Segment Start: DATASET
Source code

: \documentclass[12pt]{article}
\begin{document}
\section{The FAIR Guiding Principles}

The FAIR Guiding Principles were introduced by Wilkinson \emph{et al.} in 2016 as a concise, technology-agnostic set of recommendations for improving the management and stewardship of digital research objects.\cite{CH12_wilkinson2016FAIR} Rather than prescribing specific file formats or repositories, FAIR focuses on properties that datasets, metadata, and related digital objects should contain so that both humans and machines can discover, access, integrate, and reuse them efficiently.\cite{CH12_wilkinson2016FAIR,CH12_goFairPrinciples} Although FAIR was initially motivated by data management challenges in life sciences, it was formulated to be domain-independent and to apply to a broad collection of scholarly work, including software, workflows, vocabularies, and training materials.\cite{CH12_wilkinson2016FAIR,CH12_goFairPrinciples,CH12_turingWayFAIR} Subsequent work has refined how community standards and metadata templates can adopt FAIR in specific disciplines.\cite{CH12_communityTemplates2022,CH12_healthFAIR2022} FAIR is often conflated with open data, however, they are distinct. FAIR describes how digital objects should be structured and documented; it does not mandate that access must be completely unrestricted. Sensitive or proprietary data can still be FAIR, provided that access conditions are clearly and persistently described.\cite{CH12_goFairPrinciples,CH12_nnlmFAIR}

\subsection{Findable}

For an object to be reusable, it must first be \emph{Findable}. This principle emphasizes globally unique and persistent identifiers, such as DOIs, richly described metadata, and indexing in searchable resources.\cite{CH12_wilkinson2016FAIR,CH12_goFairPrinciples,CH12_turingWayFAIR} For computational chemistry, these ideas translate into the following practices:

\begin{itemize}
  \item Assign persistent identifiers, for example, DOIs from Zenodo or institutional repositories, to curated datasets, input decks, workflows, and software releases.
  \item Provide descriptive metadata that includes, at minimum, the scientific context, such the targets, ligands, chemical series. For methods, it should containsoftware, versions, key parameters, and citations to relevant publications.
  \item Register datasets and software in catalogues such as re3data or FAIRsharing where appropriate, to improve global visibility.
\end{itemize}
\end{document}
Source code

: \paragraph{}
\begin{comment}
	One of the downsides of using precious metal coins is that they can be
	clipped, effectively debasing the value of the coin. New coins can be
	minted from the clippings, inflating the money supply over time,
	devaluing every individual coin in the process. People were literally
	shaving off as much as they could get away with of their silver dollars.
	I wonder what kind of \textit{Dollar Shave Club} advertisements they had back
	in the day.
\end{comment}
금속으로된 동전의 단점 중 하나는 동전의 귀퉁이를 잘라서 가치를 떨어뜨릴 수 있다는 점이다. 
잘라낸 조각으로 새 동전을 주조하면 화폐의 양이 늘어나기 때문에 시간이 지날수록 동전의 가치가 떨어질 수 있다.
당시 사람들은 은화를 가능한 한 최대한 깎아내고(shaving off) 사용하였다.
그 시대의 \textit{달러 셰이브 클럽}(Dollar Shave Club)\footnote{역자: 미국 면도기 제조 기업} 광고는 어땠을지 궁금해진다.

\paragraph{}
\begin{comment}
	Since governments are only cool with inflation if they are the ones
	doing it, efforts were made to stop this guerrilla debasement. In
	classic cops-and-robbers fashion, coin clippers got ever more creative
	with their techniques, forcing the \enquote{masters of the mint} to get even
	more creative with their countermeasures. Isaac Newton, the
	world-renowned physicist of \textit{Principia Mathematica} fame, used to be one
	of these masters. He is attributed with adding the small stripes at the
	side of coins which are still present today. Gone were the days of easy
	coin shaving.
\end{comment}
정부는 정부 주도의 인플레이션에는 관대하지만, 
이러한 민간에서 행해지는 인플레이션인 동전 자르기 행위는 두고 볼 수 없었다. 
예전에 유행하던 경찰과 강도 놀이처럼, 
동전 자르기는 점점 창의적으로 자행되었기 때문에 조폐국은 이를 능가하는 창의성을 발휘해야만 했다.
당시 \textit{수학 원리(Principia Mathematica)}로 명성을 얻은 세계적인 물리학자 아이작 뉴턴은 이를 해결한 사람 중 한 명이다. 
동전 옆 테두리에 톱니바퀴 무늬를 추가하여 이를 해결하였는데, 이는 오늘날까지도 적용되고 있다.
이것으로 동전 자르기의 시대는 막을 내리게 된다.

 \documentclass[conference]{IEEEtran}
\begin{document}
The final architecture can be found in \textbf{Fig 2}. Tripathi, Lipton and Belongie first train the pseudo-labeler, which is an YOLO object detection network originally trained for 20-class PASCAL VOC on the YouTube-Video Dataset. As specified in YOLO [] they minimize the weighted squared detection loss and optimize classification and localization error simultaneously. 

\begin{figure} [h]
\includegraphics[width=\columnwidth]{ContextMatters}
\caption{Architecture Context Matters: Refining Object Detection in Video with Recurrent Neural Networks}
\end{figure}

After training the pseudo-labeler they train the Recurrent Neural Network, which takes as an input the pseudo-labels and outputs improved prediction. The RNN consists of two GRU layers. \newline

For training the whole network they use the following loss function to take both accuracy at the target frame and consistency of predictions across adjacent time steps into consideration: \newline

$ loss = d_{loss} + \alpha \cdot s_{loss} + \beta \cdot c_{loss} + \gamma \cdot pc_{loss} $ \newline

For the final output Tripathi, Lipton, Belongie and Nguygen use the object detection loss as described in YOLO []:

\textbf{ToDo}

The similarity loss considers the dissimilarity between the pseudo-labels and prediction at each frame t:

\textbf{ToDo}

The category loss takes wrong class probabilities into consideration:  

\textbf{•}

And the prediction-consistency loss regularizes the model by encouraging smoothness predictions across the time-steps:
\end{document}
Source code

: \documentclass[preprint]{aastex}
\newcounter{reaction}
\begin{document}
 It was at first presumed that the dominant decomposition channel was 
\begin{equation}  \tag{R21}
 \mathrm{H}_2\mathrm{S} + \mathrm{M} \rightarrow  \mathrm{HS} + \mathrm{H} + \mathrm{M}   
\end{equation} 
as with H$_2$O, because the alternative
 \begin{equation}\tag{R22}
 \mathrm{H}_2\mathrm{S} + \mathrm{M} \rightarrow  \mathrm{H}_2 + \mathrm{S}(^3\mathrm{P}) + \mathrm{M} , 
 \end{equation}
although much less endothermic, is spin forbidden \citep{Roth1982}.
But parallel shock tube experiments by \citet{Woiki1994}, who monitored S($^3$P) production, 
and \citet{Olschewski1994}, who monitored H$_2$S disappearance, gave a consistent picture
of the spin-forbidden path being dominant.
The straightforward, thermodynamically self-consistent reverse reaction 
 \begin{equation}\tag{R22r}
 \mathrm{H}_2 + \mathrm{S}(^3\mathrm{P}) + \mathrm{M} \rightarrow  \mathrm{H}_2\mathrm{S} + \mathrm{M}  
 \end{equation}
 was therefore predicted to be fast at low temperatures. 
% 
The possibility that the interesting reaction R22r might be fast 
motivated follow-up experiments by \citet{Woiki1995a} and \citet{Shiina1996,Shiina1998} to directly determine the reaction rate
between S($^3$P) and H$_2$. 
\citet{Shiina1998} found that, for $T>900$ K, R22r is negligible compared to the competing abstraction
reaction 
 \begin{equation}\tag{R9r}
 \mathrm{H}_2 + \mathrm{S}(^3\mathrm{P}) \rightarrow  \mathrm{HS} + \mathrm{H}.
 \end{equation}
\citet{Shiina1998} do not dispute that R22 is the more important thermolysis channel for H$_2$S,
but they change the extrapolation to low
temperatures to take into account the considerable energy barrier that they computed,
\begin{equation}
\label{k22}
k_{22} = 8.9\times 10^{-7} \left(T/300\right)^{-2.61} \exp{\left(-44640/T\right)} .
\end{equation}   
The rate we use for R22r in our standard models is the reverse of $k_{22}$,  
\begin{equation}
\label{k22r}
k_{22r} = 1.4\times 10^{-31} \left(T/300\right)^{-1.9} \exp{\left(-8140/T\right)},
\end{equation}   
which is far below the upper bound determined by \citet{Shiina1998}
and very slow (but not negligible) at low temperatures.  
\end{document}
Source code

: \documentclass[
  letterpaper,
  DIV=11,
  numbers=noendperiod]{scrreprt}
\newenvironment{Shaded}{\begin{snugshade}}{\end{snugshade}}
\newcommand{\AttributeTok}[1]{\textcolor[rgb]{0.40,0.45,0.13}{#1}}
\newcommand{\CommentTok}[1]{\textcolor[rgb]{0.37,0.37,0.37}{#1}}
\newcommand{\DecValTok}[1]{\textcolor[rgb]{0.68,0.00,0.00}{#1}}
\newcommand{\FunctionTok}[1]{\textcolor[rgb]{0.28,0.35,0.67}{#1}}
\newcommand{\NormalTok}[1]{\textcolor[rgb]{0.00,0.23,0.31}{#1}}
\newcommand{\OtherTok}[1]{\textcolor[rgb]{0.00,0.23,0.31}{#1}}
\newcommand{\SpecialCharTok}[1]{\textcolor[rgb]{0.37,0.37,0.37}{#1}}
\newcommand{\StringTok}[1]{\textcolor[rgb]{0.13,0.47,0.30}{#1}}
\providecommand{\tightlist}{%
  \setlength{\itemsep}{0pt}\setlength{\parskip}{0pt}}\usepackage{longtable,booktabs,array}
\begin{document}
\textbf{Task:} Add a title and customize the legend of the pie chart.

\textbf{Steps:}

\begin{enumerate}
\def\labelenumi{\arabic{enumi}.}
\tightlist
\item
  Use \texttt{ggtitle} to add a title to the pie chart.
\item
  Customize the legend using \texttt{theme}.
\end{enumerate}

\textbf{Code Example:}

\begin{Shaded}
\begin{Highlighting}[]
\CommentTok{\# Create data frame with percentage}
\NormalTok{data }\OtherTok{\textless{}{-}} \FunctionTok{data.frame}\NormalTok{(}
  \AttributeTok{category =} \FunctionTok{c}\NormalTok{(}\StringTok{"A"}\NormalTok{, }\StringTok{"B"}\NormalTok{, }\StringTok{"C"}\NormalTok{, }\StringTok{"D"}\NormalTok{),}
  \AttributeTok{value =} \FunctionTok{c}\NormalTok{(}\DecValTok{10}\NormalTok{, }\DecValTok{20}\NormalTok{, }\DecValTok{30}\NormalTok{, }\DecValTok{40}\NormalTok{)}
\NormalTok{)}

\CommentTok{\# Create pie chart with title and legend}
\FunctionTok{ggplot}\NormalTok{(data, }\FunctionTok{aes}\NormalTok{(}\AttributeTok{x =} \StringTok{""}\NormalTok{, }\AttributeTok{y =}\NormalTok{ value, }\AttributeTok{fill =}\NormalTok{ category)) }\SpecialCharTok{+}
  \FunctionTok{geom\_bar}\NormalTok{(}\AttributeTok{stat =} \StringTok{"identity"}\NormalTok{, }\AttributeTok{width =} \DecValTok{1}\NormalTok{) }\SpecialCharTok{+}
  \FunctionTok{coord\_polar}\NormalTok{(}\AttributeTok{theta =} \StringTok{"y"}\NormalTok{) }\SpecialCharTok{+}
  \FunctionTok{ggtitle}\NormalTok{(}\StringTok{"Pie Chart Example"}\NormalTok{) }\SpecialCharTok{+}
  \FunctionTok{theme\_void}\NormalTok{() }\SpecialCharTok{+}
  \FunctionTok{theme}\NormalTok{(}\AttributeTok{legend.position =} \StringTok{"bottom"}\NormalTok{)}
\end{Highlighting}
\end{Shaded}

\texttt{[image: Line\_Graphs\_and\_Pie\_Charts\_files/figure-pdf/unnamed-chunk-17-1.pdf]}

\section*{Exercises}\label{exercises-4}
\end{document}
Segment End: DATASET
TASK ITEM: The answer should be only the number of lines in the data that include "pseudo".

ANSWER AREA: 3